Na qualidade, há muita confusão nos temas do açúcar, dos cozidos e grelhados, da gordura, dos lights, etc.; na quantidade, entende-se que se é “saudável”, quanto mais melhor.
Quais os maiores desafios que as pessoas enfrentam ao tentar adotar uma alimentação saudável?
Em primeiro lugar, o acesso ao conhecimento. Saberem o que, de facto, é saudável e quais as prioridades do que comer: quando e quanto. Em segundo lugar, a praticabilidade — sabemos em teoria, mas não conseguimos executar porque nos faltam meios de acesso a esses alimentos. Sejam condições económicas ou disponibilidade desses alimentos.
Ter conhecimento é a base?
Sim. Se pensarmos bem, o saber preparar os alimentos já começa a não passar de geração para geração. Não temos o tempo de qualidade, sobretudo nas famílias, em que mãe e pai têm percursos profissionais exigentes em horário. As crianças também têm cada vez menos tempo para estarem em casa e poderem participar na confeção das refeições. Caminhamos a passos largos para que o pronto a comer seja a grande oportunidade, além de uma ameaça.
Como podemos identificar as verdadeiras informações nutricionais no meio de tantos dados?
A dificuldade é grande. Hoje, o desafio não é o acesso, mas conseguir distinguir o correto do falso. As fontes de informação devem ser credíveis e não quem fala de tudo e de nada.
Nunca como agora foi tão grande o conhecimento científico sobre alimentação. Como encara toda a investigação?
Temos cada vez mais investimento na investigação biomédica e clínica em tópicos de alimentação e nutrição. Esta investigação relaciona-se com a perceção de que a alimentação influencia a saúde (e não apenas o peso) e que os hábitos alimentares inadequados são a principal razão modificável associada às doenças mais prevalentes.
Quais?
Falamos de doenças crónicas não transmissíveis como cancro, doença cardiovascular, diabetes, doenças neurodegenerativas, entre tantas outras.
E em casos como o aparecimento da última pandemia?
Se alimentação inadequada compromete a saúde, quando surge um novo agente infecioso – como aconteceu com o novo coronavírus e a COVID-19 – percebemos que estar debilitado do ponto de vista metabólico aumenta a probabilidade de quadros mais severos.
Como é que a dieta e o estilo de vida podem influenciar a saúde?
A ingestão excessiva de sal, baixa em potássio, está relacionada com a hipertensão.

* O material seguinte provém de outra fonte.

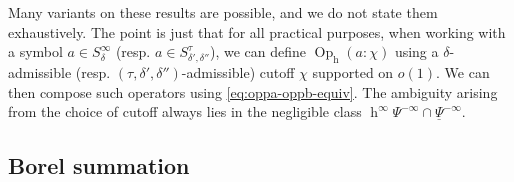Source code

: \documentclass[reqno]{amsart}
\DeclareMathOperator{\h}{h}
\DeclareMathOperator{\Opp}{Op}
\theoremstyle{plain} \newtheorem{theorem} {Theorem}
\theoremstyle{definition} \newtheorem{definition} [theorem] {Definition}
\theoremstyle{itplain} %
\numberwithin{equation}{section}
\numberwithin{theorem}{section}
\begin{document}
Many variants on these results are possible, and we do not state them exhaustively.  The point is just that for all practical purposes, when working with a symbol $a \in S^\infty_\delta$ (resp. $a \in S^\tau_{\delta ', \delta ''}$), we can define $\Opp_{\h}(a:\chi)$ using a $\delta$-admissible (resp. $(\tau, \delta ', \delta '')$-admissible) cutoff $\chi$ supported on $o(1)$.  We can then compose such operators using \eqref{eq:oppa-oppb-equiv}.  The ambiguity arising from the choice of cutoff always lies in the negligible class $\h^\infty \Psi^{-\infty} \cap \underline{\Psi }^{-\infty}$.

\subsection{Borel summation}
\end{document}
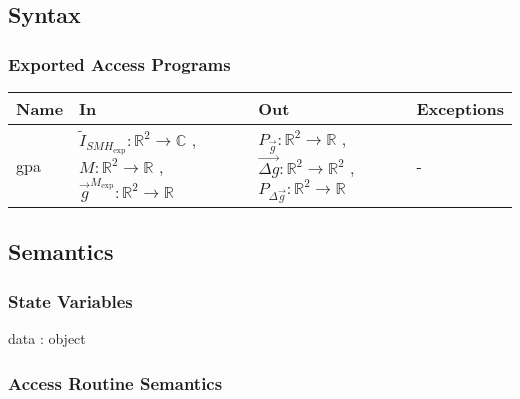 \documentclass[12pt, titlepage]{article}
\begin{document}
\subsection{Syntax}

\subsubsection{Exported Access Programs}

\begin{center}
\begin{tabular}{p{2cm} p{4cm} p{4cm} p{2cm}}
\hline
\textbf{Name} & \textbf{In} & \textbf{Out} & \textbf{Exceptions} \\
\hline
gpa & $\widetilde{I}_{\mathit{SMH}_{\text{exp}}}:\mathbb{R}^2\rightarrow\mathbb{C}$ , $M:\mathbb{R}^2\rightarrow\mathbb{R}$ , $\overrightarrow{g}^{M_{\text{exp}}} :\mathbb{R}^2\rightarrow\mathbb{R}$ & $P_{\vec{g}}:\mathbb{R}^2\rightarrow\mathbb{R}$ , $\overrightarrow{\Delta g}:\mathbb{R}^2\rightarrow\mathbb{R}^2$ , $P_{\Delta \vec{g}}:\mathbb{R}^2\rightarrow\mathbb{R}$ & - \\
\hline
\end{tabular}
\end{center}

\subsection{Semantics}

\subsubsection{State Variables}

data : object

\subsubsection{Access Routine Semantics}
\end{document}
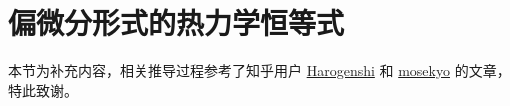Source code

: \ifx\allfiles\undefined
{}  %
\usepackage[dvipsnames]{xcolor}
\usepackage{amsmath}   %
\usepackage{graphicx}
\usetikzlibrary{arrows, calc, decorations.pathmorphing}
\allowdisplaybreaks %
\newcommand{\pa}{\partial}
\newcommand{\mathminus}{\!\!-\!\!} %
\newcommand{\vsup}[1]{\raisebox{-0.1ex}{$\scriptstyle #1$}}
\newcommand{\lsup}[1]{\raisebox{-0.85ex}{$\scriptstyle #1$}}




\else
\fi
\section{偏微分形式的热力学恒等式}
本节为补充内容，相关推导过程参考了知乎用户 \href{https://zhuanlan.zhihu.com/p/622282265}{Harogenshi} 
和 \href{https://zhuanlan.zhihu.com/p/115068655}{mosekyo} 的文章，特此致谢。

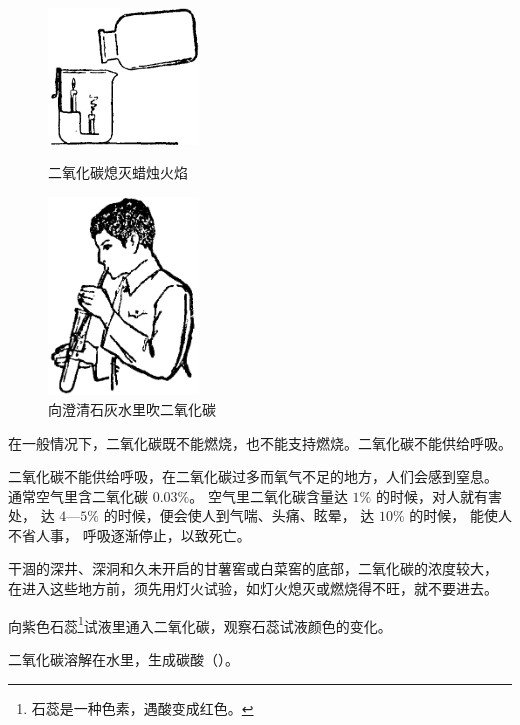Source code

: \begin{figure}[htbp]
    \centering
    \begin{minipage}[b]{7cm}
        \centering
        \includegraphics[width=4cm]{../pic/czhx1-ch3-6}
        \caption{二氧化碳熄灭蜡烛火焰}\label{fig:3-6}
    \end{minipage}
    \qquad
    \begin{minipage}[b]{7cm}
        \centering
        \includegraphics[width=4cm]{../pic/czhx1-ch3-7}
        \caption{向澄清石灰水里吹二氧化碳}\label{fig:3-7}
    \end{minipage}
\end{figure}


在一般情况下，二氧化碳既不能燃烧，也不能支持燃烧。二氧化碳不能供给呼吸。

\begin{yuedu}
    二氧化碳不能供给呼吸，在二氧化碳过多而氧气不足的地方，人们会感到窒息。
    通常空气里含二氧化碳 $0.03\%$。
    空气里二氧化碳含量达 $1\%$ 的时候，对人就有害处，
    达 $4 \text{—} 5\%$ 的时候，便会使人到气喘、头痛、眩晕，
    达 $10\%$ 的时候， 能使人不省人事， 呼吸逐渐停止，以致死亡。
\end{yuedu}

干涸的深井、深洞和久未开启的甘薯窖或白菜窖的底部，二氧化碳的浓度较大，
在进入这些地方前，须先用灯火试验，如灯火熄灭或燃烧得不旺，就不要进去。

\begin{shiyan}
    向紫色石蕊\footnote{石蕊是一种色素，遇酸变成红色。}试液里通入二氧化碳，观察石蕊试液颜色的变化。
\end{shiyan}

二氧化碳溶解在水里，生成碳酸（）。
\begin{fangchengshi}
\end{fangchengshi}

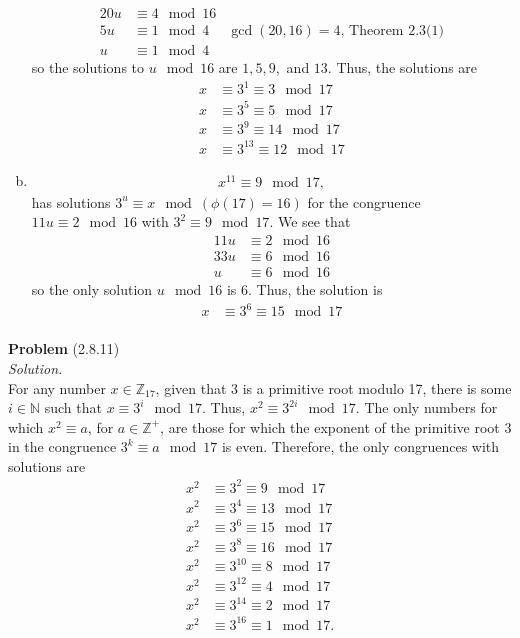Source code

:\documentclass[12 pt]{amsart}
\begin{document}
\begin{enumerate}[a.]
\begin{align*}
        20 u &\equiv 4 \mod 16 \\
        5 u  & \equiv 1 \mod 4 & \text{$\gcd(20,16) = 4$, Theorem 2.3(1)} \\
        u  & \equiv 1 \mod 4
      \end{align*}
      so the solutions to $u \mod 16$ are $1, 5, 9,$ and $13$. 
      Thus, the solutions are 
      \begin{align*}
        x &\equiv 3^{1} \equiv 3 \mod 17 \\
        x &\equiv 3^{5} \equiv 5 \mod 17 \\
        x &\equiv 3^{9} \equiv 14 \mod 17 \\
        x &\equiv 3^{13} \equiv 12 \mod 17 
      \end{align*}
    \item
      \begin{align*}
        x^{11} \equiv 9 \mod 17,      
      \end{align*}
      has solutions $3^u \equiv x \mod (\phi(17) = 16)$ for  the congruence
      $11 u \equiv 2 \mod 16$ with $3^2 \equiv 9 \mod 17$. 
      We see that 
      \begin{align*}
        11 u &\equiv 2 \mod 16 \\
        33 u  & \equiv 6 \mod 16 \\
        u  & \equiv 6 \mod 16
      \end{align*}
      so the only solution $u \mod 16$ is $6$. 
      Thus, the solution is 
      \begin{align*}
        x &\equiv 3^{6} \equiv 15 \mod 17 \\
      \end{align*}
  \end{enumerate}
\vfill
\newpage



\phantom{\quad} \vfill
\noindent
\textbf{Problem} (2.8.11) \\[4ex]
\emph{Solution.} \\[2ex]
  For any number $x \in \mathbb{Z}_{17}$,  
  given that 3 is a primitive root modulo 17,
  there is some $i \in \mathbb{N}$ such that
  $x \equiv 3^i \mod 17$. 
  Thus, $x^2 \equiv 3^{2i} \mod 17$.
  The only numbers for which 
  $x^2 \equiv a$, for $a \in \mathbb{Z}^+$, 
  are those for which the exponent of the primitive root 3
  in the congruence $3^k \equiv a \mod 17$ is even.
  Therefore, the only congruences with solutions are 
  \begin{align*}
    x^2 &\equiv 3^2 \equiv 9 \mod 17 \\
    x^2 &\equiv 3^4 \equiv 13 \mod 17 \\
    x^2 &\equiv 3^6 \equiv 15 \mod 17 \\
    x^2 &\equiv 3^8 \equiv 16 \mod 17 \\
    x^2 &\equiv 3^{10} \equiv 8 \mod 17 \\
    x^2 &\equiv 3^{12} \equiv 4 \mod 17 \\
    x^2 &\equiv 3^{14} \equiv 2 \mod 17 \\
    x^2 &\equiv 3^{16} \equiv 1 \mod 17.
  \end{align*}
\vfill
\newpage
\end{document}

Ter níveis baixos de vitamina D influencia a pressão arterial (por inibir a síntese de renina). Ter uma dieta rica em gordura e proteína animal, baixa em hortícolas, leguminosas e fruta, altera a microbiota intestinal.
Tudo variáveis que se podem alterar.
Logo, nada de estranhar que com estas variáveis modificáveis podemos cuidar melhor da saúde e, repito, não estou a referir apenas o peso. A alimentação e o estilo de vida influenciam o sistema endócrino, o imunológico, por exemplo, o que explica em parte tudo isto.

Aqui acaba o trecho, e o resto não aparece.